Prompt: Print, in exact form, the lines below from the one containing "## Importing Data" through the one containing "2. Under **Tickets", and omit all others.

++++++++++++++++++++

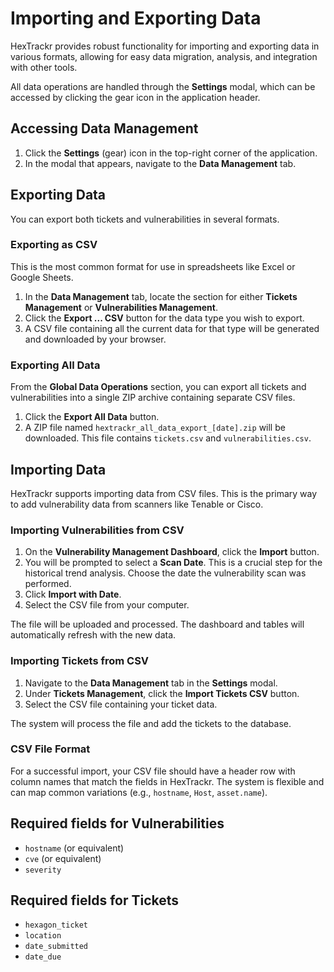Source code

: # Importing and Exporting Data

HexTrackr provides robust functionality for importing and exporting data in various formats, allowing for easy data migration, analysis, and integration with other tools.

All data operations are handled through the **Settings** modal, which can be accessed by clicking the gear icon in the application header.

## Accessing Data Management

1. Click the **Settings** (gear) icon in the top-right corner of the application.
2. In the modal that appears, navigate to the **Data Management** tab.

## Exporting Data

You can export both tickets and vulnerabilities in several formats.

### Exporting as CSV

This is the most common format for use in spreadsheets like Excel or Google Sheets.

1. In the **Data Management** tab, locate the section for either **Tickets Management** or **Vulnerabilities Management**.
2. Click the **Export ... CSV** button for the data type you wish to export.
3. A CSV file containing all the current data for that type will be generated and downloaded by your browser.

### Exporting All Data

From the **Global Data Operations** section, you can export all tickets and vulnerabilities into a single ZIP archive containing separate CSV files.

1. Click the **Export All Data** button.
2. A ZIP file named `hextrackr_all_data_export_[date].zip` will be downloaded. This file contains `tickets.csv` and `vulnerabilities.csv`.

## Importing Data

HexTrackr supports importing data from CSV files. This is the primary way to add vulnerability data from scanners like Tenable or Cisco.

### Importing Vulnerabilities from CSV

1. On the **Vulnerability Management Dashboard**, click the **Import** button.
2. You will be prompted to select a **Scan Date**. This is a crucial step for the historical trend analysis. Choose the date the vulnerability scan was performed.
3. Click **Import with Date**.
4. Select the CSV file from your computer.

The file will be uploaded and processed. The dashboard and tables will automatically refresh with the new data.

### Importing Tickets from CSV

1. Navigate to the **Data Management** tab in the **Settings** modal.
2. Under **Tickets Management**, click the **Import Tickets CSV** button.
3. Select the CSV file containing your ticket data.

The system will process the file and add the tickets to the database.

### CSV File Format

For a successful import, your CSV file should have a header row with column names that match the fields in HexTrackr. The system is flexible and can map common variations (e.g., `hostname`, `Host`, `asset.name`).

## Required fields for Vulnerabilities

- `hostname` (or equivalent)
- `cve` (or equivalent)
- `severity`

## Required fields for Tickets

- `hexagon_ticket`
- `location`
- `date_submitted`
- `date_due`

++++++++++++++++++++

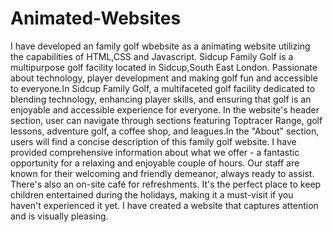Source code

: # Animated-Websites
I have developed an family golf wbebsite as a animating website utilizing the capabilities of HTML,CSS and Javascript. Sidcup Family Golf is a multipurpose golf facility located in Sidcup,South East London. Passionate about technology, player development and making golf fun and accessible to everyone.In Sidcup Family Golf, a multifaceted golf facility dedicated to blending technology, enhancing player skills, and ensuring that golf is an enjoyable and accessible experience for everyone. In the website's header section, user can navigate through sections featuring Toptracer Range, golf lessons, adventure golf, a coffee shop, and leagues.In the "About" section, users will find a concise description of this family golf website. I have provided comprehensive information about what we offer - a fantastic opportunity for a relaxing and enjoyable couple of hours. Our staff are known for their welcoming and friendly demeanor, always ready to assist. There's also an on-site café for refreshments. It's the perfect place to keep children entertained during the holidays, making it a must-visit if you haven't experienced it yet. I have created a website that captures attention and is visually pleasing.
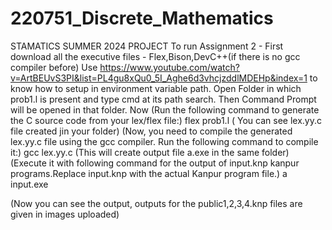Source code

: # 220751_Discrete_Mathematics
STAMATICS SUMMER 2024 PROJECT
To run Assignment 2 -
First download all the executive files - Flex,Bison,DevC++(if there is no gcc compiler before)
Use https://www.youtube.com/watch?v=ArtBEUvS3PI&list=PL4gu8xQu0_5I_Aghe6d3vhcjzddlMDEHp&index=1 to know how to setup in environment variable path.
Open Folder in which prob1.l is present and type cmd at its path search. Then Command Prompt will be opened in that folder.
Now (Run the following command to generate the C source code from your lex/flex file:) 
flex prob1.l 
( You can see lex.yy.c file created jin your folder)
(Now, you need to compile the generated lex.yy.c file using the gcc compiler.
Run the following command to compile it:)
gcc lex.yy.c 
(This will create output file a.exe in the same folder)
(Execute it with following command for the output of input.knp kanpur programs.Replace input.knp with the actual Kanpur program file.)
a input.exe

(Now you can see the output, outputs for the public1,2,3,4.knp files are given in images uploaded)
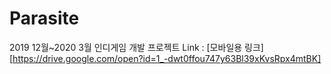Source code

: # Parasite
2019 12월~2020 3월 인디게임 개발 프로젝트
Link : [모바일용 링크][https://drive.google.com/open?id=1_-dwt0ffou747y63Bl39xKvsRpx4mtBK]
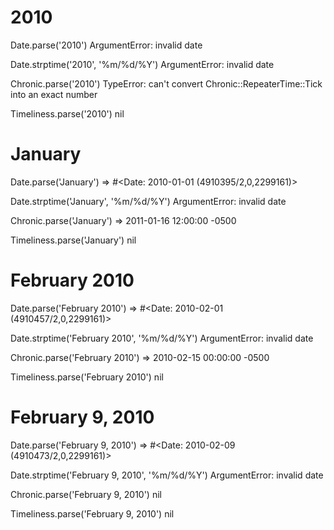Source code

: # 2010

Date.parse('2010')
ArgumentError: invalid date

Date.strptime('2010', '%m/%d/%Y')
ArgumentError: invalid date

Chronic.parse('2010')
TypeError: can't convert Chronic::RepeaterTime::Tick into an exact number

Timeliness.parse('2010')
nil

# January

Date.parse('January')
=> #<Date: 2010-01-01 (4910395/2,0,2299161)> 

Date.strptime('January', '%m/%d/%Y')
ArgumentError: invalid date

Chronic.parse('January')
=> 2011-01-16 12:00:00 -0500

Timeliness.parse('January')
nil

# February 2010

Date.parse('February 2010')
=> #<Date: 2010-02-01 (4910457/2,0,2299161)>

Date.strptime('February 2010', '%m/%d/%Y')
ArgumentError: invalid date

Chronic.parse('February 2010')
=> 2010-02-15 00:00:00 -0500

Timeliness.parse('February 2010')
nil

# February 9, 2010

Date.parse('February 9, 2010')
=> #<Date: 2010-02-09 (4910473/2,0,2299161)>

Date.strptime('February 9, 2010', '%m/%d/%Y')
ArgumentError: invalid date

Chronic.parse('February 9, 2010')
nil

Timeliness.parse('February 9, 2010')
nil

++++++++++++++++++++

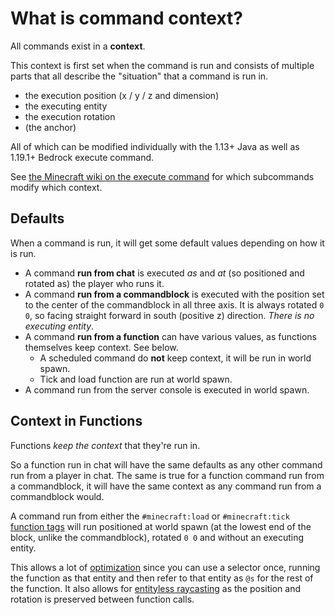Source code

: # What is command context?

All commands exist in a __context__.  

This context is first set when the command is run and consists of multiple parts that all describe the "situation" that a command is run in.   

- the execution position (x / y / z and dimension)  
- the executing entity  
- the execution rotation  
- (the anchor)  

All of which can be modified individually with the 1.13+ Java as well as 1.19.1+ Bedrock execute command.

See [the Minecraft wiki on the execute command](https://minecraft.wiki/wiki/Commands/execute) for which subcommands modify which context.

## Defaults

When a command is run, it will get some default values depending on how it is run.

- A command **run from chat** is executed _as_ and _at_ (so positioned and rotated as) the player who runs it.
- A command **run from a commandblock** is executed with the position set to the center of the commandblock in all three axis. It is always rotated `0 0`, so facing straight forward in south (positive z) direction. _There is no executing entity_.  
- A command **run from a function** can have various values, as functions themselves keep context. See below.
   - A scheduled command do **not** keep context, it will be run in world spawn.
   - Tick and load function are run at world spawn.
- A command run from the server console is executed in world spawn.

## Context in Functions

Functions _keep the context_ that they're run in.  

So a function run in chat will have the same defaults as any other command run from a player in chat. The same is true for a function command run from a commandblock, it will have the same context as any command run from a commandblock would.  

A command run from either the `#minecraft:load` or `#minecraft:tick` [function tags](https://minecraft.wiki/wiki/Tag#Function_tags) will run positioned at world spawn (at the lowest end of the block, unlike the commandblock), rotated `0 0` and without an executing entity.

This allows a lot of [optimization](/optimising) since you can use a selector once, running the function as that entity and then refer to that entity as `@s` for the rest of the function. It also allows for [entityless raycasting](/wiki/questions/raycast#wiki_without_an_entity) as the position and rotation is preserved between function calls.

++++++++++++++++++++

Written reply:
## Importing Data

HexTrackr supports importing data from CSV files. This is the primary way to add vulnerability data from scanners like Tenable or Cisco.

### Importing Vulnerabilities from CSV

1. On the **Vulnerability Management Dashboard**, click the **Import** button.
2. You will be prompted to select a **Scan Date**. This is a crucial step for the historical trend analysis. Choose the date the vulnerability scan was performed.
3. Click **Import with Date**.
4. Select the CSV file from your computer.

The file will be uploaded and processed. The dashboard and tables will automatically refresh with the new data.

### Importing Tickets from CSV

1. Navigate to the **Data Management** tab in the **Settings** modal.
2. Under **Tickets Management**, click the **Import Tickets CSV** button.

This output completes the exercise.